— Your goal —
Repeat precisely the span of lines below that opens with the line containing "In the attached" and closes with the line containing "I hope you find", both included.

Saved data entries:

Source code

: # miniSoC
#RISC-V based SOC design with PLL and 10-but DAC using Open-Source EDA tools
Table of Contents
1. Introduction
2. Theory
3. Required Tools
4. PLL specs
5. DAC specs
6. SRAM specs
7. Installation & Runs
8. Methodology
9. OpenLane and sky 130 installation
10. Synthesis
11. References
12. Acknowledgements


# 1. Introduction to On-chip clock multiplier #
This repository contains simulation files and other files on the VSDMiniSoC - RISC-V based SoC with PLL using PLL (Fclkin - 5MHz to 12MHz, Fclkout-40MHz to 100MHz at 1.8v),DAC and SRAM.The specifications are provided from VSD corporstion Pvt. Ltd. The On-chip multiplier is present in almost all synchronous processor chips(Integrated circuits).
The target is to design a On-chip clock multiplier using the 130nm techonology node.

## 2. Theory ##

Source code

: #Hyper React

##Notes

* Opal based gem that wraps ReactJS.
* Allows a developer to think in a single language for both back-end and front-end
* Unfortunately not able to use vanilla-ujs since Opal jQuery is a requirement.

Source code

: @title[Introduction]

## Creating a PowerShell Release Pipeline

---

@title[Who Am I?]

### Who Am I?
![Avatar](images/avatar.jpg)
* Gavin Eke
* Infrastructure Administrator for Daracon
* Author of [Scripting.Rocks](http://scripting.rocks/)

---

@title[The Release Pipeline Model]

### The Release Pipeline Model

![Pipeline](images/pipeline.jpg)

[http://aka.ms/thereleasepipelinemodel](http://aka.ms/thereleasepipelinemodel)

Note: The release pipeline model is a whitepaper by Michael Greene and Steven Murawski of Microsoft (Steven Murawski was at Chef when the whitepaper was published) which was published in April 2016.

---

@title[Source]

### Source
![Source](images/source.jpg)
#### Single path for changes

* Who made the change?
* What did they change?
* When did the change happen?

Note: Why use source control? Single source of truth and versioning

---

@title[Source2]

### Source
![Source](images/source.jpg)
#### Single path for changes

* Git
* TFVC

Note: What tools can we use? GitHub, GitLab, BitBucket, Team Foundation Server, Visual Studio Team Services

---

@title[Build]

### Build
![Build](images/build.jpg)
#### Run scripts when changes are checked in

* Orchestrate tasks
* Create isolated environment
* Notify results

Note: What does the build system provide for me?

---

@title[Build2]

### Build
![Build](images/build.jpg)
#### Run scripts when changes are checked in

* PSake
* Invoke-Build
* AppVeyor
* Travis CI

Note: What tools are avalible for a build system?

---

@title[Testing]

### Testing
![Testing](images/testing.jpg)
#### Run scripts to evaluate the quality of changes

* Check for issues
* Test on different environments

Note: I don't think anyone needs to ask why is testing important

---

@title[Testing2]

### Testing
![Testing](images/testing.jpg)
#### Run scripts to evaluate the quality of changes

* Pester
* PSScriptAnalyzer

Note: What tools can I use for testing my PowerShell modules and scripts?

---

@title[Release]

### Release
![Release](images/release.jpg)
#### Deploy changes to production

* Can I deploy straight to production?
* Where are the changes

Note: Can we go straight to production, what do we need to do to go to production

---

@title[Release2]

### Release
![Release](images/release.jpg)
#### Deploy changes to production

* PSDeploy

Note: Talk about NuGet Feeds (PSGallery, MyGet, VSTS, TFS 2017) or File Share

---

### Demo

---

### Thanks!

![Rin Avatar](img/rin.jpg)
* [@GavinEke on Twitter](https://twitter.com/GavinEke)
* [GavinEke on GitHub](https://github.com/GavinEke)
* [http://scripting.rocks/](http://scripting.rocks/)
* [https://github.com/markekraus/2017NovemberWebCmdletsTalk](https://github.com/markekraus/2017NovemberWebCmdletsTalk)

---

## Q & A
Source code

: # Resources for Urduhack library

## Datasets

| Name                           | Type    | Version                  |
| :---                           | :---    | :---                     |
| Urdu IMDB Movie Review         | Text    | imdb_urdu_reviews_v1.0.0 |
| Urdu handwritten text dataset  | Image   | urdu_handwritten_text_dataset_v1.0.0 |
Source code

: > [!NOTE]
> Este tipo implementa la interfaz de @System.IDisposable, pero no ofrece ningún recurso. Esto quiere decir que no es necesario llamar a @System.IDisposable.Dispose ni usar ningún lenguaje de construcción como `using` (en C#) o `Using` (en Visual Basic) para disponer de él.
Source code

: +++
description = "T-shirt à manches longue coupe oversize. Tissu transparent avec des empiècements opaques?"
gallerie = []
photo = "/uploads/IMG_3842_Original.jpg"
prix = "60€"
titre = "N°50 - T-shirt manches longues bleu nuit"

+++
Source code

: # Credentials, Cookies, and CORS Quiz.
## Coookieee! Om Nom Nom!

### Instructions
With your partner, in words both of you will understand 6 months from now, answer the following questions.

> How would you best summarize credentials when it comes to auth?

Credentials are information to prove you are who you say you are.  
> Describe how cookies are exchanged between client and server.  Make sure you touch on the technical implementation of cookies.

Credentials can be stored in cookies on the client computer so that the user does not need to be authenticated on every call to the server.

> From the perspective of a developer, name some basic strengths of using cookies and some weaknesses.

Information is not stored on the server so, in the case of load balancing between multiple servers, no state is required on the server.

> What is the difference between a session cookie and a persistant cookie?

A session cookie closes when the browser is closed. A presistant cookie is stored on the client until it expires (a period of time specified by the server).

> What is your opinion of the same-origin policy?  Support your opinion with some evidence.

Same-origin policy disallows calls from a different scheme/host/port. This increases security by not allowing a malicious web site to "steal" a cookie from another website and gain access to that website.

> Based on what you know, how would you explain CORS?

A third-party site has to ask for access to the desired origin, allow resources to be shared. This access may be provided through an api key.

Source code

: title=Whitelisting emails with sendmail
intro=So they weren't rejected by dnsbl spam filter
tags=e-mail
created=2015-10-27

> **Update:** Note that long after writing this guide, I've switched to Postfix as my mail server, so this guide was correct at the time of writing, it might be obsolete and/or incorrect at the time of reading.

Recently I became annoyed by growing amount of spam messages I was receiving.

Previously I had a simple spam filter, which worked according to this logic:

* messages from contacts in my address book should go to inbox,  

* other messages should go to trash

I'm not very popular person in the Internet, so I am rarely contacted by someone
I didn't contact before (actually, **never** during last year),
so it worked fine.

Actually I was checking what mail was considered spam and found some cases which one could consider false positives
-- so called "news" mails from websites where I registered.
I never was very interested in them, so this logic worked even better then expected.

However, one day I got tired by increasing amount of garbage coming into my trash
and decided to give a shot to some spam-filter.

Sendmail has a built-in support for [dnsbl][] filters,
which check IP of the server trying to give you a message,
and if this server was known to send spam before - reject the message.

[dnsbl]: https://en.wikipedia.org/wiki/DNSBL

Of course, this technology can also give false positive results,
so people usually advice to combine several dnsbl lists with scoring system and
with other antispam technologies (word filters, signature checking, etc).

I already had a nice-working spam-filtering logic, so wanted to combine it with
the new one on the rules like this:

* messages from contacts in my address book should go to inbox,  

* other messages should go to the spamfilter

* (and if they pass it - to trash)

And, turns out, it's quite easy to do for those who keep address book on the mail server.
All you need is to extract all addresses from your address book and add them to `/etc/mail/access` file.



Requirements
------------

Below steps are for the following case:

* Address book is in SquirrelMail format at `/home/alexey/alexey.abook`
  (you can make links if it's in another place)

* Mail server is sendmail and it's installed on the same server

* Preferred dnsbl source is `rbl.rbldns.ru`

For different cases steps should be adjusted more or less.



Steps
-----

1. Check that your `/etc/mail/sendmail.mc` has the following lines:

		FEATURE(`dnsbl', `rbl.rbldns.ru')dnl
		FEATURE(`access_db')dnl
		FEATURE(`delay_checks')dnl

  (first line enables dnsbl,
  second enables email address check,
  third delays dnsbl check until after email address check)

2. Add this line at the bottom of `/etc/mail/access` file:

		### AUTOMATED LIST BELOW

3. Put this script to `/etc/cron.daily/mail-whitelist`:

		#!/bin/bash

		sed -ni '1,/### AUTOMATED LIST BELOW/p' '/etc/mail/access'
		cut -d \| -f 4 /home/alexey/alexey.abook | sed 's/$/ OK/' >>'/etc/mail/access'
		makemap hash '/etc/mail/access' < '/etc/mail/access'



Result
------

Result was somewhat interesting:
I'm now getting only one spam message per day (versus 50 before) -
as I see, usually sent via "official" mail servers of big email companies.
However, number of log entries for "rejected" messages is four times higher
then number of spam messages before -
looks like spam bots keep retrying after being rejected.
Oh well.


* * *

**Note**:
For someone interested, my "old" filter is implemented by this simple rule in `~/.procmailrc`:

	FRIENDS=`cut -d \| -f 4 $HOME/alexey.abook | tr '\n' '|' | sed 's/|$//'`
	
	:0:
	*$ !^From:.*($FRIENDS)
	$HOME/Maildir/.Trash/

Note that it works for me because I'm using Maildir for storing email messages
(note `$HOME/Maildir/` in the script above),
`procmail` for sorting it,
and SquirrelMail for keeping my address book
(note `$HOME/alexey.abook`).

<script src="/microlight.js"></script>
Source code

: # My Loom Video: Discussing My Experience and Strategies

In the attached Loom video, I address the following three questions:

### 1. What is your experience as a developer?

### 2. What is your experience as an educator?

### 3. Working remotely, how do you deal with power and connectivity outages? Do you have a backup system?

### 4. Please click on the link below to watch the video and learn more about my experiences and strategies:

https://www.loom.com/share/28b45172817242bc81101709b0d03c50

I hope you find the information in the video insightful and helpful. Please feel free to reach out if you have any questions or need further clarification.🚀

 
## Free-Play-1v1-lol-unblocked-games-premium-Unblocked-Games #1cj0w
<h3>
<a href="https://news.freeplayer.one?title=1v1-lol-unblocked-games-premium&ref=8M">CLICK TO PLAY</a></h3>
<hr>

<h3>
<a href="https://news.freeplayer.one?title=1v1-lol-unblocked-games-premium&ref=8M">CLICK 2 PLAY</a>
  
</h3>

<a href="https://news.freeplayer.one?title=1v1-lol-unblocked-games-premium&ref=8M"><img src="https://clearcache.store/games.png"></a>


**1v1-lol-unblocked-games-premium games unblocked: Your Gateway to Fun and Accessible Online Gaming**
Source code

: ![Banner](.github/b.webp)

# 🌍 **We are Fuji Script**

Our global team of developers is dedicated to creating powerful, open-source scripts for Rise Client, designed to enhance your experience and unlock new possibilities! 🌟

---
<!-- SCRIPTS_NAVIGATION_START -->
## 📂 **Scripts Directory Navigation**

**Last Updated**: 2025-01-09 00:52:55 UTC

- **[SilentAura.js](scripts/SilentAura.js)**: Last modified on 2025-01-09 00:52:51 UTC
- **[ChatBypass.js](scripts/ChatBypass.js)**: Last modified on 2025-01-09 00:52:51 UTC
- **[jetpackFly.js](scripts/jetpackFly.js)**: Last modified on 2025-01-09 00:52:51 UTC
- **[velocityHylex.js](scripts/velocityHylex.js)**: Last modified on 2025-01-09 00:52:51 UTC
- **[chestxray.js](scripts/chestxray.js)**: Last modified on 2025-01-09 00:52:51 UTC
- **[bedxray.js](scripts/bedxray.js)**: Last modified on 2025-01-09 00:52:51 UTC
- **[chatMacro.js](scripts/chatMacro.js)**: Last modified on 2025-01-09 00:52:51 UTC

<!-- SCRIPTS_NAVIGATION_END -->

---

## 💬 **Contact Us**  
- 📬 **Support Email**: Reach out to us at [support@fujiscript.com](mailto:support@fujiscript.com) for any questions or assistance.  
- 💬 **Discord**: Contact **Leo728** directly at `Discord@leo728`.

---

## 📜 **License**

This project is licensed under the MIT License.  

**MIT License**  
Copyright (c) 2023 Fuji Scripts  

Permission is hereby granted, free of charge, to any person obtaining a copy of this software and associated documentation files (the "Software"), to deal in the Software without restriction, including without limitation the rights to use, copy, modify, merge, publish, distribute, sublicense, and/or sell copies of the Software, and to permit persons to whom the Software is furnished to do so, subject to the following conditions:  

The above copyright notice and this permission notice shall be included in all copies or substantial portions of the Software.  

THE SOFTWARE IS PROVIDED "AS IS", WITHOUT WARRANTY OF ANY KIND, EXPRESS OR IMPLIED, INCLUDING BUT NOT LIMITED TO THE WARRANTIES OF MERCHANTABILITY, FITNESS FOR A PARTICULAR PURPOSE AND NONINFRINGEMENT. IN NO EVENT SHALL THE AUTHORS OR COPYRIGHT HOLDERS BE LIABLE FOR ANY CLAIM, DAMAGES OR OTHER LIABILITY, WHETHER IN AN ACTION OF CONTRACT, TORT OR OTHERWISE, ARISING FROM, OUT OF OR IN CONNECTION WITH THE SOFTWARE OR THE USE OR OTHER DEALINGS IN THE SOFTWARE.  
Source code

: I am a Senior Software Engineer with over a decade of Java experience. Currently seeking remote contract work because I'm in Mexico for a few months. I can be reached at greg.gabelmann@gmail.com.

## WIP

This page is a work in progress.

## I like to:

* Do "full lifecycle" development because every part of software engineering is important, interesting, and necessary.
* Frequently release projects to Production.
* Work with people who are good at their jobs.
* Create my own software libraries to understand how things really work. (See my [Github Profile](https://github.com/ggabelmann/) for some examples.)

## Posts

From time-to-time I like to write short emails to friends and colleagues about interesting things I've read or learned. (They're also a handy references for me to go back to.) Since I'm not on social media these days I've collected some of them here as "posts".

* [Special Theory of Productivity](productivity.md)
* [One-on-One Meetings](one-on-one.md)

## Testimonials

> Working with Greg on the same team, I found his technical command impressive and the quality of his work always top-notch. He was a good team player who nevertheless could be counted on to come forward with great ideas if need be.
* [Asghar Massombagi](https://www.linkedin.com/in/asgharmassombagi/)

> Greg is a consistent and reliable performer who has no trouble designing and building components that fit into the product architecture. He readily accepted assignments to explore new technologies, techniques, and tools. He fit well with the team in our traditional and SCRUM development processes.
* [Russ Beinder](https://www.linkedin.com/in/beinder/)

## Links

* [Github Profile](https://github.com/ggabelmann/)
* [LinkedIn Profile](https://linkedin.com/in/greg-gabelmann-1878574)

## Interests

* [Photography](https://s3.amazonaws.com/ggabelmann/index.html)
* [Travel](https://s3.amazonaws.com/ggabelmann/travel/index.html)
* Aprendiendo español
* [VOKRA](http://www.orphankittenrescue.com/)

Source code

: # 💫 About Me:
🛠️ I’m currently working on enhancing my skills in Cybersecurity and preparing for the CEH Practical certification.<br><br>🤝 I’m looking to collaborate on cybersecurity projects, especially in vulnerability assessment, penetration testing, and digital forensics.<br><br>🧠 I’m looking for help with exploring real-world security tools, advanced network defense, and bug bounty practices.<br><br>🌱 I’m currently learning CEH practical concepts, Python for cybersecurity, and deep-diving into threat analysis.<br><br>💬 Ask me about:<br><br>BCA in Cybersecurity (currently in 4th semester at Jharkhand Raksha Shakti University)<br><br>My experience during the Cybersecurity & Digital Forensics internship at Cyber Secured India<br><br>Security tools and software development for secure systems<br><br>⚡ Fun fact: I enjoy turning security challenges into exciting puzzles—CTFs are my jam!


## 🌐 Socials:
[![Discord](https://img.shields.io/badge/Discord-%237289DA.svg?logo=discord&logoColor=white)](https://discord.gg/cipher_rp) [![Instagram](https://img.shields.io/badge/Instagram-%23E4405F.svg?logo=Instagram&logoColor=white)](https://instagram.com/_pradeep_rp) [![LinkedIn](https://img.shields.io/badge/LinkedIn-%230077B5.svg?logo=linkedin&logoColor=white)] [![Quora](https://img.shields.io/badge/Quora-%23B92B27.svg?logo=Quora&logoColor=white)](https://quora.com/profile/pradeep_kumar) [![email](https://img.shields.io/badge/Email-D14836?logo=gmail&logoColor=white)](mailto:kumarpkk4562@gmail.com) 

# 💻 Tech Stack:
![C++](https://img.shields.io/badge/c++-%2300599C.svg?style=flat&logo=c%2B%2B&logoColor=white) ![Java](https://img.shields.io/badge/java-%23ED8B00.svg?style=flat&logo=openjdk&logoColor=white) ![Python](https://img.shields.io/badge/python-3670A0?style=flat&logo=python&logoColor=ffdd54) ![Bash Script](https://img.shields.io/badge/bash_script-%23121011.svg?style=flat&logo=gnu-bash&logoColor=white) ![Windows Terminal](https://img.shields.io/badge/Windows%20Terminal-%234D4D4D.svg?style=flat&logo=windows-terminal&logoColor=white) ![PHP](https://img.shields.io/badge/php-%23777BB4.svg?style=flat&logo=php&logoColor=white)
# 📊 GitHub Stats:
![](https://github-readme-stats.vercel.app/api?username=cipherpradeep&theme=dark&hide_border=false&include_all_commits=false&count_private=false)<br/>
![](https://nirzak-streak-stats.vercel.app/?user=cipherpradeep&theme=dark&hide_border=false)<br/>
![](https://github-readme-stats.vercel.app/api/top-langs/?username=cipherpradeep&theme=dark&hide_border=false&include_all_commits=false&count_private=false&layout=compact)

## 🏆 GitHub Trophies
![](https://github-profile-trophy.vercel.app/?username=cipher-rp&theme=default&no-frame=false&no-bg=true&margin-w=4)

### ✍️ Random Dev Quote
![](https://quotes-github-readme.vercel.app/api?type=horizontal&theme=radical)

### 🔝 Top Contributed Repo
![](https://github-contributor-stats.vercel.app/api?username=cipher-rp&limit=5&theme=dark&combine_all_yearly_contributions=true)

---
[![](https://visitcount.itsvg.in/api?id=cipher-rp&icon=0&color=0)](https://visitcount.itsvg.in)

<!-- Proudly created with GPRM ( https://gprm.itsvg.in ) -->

— Expected answer —
In the attached Loom video, I address the following three questions:

### 1. What is your experience as a developer?

### 2. What is your experience as an educator?

### 3. Working remotely, how do you deal with power and connectivity outages? Do you have a backup system?

### 4. Please click on the link below to watch the video and learn more about my experiences and strategies:

https://www.loom.com/share/28b45172817242bc81101709b0d03c50

I hope you find the information in the video insightful and helpful. Please feel free to reach out if you have any questions or need further clarification.🚀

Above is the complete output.